Two other ponies were soon caught
and saddled, and much to the delight of Tubby and
Merritt, they found that the cow-puncher’s love
of fun had been worked off when Rob was given the
buckskin, and that they were each provided with mounts
that tried no such tricks as standing on their heads.
“Now, then, come on,”
said Harry, when all were mounted. “We’ve
got a big round to make. The first ranch we’ll
head for will be Tom Simmons’s. He and
his two brothers will join, I’m sure. After
that we’ll finish up the others and issue a
call for a meeting.”
The remainder of the day was spent
in the saddle, with a brief stop for a noonday dinner
at the Simmons ranch. By the end of the day the
Boy Scouts’ list contained ten names, which
were as follows: Tom, Jack and Bill Simmons,
Eph and Sam Ingalls, Henry Randolph, Charley and Frank
Price, Silas Lamb and Jeb Cotton.
All the would-be scouts had been ordered
to report, three days from the day of their signing
on, at the Harkness ranch. In the meantime the
boys wrote to Eastern headquarters for organization
papers, which, as Rob and his companions were already
so well known, they anticipated no difficulty in receiving
without delay, which, indeed, proved to be the case.
Rob had, meanwhile, received a letter from Hampton
which reported the successful formation of another
patrol in that village where the famous Eagles first
saw the light.
The interval between the call for
the meeting and the meeting itself the boys put in
in practicing riding and shooting. As they all
three were familiar with the rifle and revolver, even
that brief practice made them fairly expert with firearms
and their riding improved every day.
Mr. Harkness and Mr. Simmons had consented
to act as Scout Masters, and were present at the first
meeting of the organization. Rob, on account
of his experience as leader of the Eagle Patrol, was
voted in as leader, with Merritt and Harry as corporals.
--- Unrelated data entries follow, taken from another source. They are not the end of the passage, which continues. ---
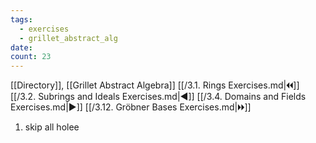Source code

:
 ```yaml
---
tags:
  - exercises
  - grillet_abstract_alg
date:
count: 23
---
```

[[Directory]], [[Grillet Abstract Algebra]]
[[/3.1. Rings Exercises.md|🞀🞀]] [[/3.2. Subrings and Ideals Exercises.md|◀]] [[/3.4. Domains and Fields Exercises.md|▶]] [[/3.12. Gröbner Bases Exercises.md|🞂🞂]]
1. skip all holee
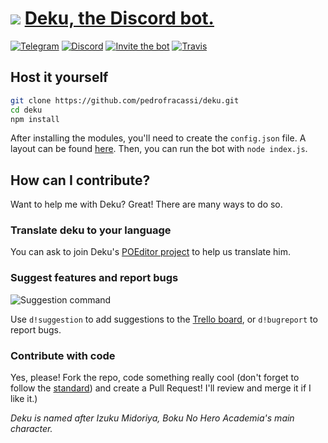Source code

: # ![](https://i.imgur.com/LNJ9Htx.png) [Deku, the Discord bot.](http://deku.pedrofracassi.me/)
[![Telegram](https://img.shields.io/badge/chat-on%20Telegram-0088cc.svg)](https://t.me/dekuthebot) [![Discord](https://img.shields.io/badge/chat-on%20Discord-7289da.svg)](https://discord.gg/T9uN2yn) [![Invite the bot](https://img.shields.io/badge/invite-to%20your%20Discord%20server-7289da.svg)](https://discordapp.com/oauth2/authorize?client_id=358398001233920001&scope=bot) [![Travis](https://img.shields.io/travis/pedrofracassi/deku.svg)]()

## Host it yourself
```bash
git clone https://github.com/pedrofracassi/deku.git
cd deku
npm install
```
After installing the modules, you'll need to create the `config.json` file. A layout can be found [here](https://github.com/pedrofracassi/deku/blob/master/config.json.example). Then, you can run the bot with `node index.js`.

## How can I contribute?
Want to help me with Deku? Great! There are many ways to do so.
### Translate deku to your language
You can ask to join Deku's [POEditor project](https://poeditor.com/join/project/jSOWIdtOLZ) to help us translate him.
### Suggest features and report bugs
![Suggestion command](https://i.imgur.com/QlCbJ2I.png)

Use `d!suggestion` to add suggestions to the [Trello board](https://trello.com/b/zNj0m3rO/deku), or `d!bugreport` to report bugs.
### Contribute with code
Yes, please! Fork the repo, code something really cool (don't forget to follow the [standard](https://github.com/pedrofracassi/deku/wiki/How-to-create-a-command)) and create a Pull Request! I'll review and merge it if I like it.)

_Deku is named after Izuku Midoriya, Boku No Hero Academia's main character._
Tubby was appointed a sort of drill master and instructor
to the new scouts. This done, they all dispersed,
subject to immediate call.
As the ranches of Mr. Harkness and
his neighbors, though separated widely by actual distance,
were each joined by telephone, it was decided that
it would be an easy matter to assemble the scouts at
a given rendezvous. The opportunity to test this
came sooner than any of the boys expected. One
afternoon, about a week after the formation meeting,
during which interval Tubby had held two drill nights,
a cow-puncher on a sweat-covered horse galloped into
the corral. Slipping off his exhausted animal,
he dashed at top speed toward the house.
“The cattle in the far pasture
have stampeded,” he panted, bursting into the
rancher’s office, “and are headed for the
Graveyard Cliffs!”
“Boys, boys!” shouted
Mr. Harkness, hastily springing up from his account
books and jamming a sombrero on his head. “Here’s
a chance to show your boy scouts some action.
Here, you, Blinky, saddle my horse and the boys’
animals! Sharp work now! There’s not
a moment to lose! We must head them off!”